**Description of the task**
Each line of the data that mentions the string "payments" needs to be identified and copied.

** Opening Study material block **

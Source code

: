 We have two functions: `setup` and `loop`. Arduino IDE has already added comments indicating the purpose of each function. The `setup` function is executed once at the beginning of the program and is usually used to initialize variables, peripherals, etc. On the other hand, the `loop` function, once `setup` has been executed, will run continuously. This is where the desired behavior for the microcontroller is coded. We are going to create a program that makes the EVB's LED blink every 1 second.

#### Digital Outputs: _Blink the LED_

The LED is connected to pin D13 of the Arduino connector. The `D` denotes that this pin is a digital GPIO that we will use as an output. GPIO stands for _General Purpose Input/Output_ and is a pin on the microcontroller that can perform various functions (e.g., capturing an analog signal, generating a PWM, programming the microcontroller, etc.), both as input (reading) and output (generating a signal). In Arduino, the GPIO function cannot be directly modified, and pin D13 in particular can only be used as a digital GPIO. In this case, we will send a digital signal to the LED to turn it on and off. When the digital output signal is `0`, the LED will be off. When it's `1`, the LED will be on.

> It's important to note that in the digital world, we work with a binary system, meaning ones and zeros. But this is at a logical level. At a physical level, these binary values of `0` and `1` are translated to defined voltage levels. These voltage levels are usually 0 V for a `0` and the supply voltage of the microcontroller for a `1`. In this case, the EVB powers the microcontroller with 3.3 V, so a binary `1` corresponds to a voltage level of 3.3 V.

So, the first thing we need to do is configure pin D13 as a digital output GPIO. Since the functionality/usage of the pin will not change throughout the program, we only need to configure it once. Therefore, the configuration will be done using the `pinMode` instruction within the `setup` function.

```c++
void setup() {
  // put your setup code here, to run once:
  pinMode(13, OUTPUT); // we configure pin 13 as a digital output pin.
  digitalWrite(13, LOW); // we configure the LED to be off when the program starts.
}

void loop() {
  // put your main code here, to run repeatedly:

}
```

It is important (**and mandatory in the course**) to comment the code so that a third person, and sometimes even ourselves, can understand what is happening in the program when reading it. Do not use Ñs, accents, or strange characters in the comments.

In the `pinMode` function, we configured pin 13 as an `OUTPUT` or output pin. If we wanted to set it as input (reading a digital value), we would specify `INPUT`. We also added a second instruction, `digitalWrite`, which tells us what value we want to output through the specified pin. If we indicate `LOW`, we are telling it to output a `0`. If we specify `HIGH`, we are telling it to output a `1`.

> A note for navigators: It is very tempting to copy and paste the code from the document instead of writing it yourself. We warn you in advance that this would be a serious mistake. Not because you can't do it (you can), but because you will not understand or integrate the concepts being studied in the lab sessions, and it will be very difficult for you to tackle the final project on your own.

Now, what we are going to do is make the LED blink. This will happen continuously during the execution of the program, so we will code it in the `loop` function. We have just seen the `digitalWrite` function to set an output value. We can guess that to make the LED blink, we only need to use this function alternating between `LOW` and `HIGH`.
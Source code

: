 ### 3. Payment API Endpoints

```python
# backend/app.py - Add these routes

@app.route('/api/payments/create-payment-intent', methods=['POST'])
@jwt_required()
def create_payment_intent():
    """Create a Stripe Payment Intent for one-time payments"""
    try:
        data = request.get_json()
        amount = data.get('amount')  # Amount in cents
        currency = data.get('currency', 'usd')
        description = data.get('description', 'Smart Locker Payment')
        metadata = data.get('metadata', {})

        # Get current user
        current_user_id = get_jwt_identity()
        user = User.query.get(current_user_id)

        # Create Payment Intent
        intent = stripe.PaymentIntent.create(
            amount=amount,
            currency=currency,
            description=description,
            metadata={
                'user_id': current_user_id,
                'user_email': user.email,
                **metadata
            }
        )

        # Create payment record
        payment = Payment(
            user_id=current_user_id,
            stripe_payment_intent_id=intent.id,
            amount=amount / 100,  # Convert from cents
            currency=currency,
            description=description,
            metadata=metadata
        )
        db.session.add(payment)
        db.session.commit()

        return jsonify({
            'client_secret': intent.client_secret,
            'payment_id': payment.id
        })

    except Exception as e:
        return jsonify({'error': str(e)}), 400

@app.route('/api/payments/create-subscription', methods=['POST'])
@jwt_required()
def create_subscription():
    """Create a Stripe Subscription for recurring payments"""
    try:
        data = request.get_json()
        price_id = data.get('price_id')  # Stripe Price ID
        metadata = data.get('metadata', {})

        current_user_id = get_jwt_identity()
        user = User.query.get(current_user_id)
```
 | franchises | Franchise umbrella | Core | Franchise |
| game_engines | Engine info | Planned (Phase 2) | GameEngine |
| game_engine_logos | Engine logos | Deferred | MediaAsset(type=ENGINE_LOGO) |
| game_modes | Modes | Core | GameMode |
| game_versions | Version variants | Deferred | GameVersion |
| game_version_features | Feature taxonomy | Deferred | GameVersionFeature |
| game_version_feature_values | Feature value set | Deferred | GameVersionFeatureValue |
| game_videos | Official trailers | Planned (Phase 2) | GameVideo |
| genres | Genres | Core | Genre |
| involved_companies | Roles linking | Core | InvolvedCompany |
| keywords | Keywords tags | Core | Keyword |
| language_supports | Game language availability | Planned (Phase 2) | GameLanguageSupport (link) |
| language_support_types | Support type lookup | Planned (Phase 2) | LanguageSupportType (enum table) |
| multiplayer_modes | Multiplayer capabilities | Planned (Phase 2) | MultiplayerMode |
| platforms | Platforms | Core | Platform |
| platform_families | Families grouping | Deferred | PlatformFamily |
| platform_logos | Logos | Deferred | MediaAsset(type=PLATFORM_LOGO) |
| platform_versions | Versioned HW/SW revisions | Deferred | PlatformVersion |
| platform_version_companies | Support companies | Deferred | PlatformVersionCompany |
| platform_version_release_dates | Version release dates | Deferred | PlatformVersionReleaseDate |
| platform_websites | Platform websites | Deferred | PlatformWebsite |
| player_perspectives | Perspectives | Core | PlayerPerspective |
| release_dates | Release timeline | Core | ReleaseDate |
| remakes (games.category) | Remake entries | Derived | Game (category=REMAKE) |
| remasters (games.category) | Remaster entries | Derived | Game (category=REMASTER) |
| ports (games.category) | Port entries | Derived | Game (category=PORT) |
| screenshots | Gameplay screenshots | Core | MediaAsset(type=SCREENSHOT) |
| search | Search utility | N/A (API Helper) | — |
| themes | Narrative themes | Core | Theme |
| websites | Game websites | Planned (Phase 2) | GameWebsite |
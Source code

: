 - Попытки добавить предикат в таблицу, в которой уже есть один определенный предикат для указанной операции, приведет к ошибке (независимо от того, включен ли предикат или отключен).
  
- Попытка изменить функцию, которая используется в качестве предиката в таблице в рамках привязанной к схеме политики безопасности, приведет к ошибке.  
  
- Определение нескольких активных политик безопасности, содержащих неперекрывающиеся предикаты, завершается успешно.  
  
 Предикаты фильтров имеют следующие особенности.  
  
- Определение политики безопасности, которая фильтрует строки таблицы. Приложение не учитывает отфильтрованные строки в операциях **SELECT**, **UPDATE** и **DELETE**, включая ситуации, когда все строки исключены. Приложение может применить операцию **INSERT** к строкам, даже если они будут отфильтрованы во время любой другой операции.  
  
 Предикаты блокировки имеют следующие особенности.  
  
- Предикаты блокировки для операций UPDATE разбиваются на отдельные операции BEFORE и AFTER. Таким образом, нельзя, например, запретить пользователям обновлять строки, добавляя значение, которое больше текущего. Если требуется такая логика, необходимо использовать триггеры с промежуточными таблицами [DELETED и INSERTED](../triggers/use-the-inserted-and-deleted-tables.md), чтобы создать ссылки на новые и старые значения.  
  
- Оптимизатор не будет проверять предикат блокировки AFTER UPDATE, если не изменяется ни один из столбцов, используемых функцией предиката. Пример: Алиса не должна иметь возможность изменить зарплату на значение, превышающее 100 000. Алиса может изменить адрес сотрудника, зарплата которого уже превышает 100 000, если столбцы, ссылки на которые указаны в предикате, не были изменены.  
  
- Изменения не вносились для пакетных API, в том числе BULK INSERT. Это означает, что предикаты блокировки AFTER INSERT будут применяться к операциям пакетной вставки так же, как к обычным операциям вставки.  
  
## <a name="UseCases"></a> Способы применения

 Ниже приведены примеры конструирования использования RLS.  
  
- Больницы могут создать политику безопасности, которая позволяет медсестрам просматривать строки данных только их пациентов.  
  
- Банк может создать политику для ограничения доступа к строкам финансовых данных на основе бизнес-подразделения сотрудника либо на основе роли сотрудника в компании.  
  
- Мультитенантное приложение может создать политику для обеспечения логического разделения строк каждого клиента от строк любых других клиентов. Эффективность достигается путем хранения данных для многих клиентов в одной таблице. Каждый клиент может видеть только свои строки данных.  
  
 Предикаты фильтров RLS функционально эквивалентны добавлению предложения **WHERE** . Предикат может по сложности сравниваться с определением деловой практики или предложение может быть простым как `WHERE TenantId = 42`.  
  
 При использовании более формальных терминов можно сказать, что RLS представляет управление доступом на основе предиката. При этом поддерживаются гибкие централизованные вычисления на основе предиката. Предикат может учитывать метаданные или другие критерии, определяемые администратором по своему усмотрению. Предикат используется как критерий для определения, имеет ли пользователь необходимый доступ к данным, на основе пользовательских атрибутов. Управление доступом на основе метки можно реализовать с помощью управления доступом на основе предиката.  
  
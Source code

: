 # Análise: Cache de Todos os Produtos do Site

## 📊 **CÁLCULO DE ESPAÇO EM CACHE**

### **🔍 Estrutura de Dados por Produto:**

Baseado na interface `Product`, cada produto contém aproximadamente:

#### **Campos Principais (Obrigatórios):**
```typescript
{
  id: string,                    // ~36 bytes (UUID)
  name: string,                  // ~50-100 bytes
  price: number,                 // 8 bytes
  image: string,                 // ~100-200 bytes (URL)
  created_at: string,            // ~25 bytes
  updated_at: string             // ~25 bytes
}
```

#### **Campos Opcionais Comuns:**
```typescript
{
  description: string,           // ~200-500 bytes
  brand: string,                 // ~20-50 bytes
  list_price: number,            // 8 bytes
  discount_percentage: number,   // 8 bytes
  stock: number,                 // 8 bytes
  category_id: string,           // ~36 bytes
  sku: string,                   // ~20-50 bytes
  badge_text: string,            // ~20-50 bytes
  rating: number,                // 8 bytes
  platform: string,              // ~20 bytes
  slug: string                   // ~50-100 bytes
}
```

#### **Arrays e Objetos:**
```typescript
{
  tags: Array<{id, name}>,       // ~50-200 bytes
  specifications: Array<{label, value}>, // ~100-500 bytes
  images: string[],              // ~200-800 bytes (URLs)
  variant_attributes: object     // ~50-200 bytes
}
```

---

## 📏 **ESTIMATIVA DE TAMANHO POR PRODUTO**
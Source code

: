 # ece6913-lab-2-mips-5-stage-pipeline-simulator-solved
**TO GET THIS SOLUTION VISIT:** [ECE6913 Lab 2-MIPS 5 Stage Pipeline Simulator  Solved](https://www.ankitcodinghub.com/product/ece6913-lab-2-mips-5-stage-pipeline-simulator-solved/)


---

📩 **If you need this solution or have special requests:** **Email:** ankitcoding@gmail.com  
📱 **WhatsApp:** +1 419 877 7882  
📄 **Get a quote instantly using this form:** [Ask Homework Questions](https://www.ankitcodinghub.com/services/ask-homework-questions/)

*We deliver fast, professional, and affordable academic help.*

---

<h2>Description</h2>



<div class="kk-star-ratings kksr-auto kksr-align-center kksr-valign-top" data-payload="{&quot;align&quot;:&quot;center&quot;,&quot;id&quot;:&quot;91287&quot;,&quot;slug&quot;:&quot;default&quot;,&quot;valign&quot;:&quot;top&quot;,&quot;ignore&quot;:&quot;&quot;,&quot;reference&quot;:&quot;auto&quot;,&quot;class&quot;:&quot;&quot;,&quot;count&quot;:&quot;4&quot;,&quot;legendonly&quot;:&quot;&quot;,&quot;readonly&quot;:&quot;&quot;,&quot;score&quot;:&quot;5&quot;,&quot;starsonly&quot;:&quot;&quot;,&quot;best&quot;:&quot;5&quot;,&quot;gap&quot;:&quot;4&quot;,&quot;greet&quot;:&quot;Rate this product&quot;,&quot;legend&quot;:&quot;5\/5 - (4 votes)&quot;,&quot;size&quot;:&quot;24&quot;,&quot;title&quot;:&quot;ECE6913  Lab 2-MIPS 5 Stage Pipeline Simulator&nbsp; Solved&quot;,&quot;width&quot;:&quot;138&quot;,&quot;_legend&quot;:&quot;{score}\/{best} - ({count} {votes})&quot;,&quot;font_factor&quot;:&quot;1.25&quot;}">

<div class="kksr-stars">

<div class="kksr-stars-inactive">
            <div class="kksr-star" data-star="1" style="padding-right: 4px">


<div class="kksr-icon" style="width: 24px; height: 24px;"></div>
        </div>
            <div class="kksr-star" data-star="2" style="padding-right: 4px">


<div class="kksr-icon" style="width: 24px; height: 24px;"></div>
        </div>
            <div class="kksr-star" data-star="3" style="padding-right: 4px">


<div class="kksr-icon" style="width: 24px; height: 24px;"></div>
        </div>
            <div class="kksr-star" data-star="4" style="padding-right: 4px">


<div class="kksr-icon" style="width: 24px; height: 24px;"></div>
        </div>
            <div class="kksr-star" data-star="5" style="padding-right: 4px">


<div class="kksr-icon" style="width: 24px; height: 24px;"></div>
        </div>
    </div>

** Closing Study material block **

**Reply**
@app.route('/api/payments/create-payment-intent', methods=['POST'])
    """Create a Stripe Payment Intent for one-time payments"""
@app.route('/api/payments/create-subscription', methods=['POST'])
    """Create a Stripe Subscription for recurring payments"""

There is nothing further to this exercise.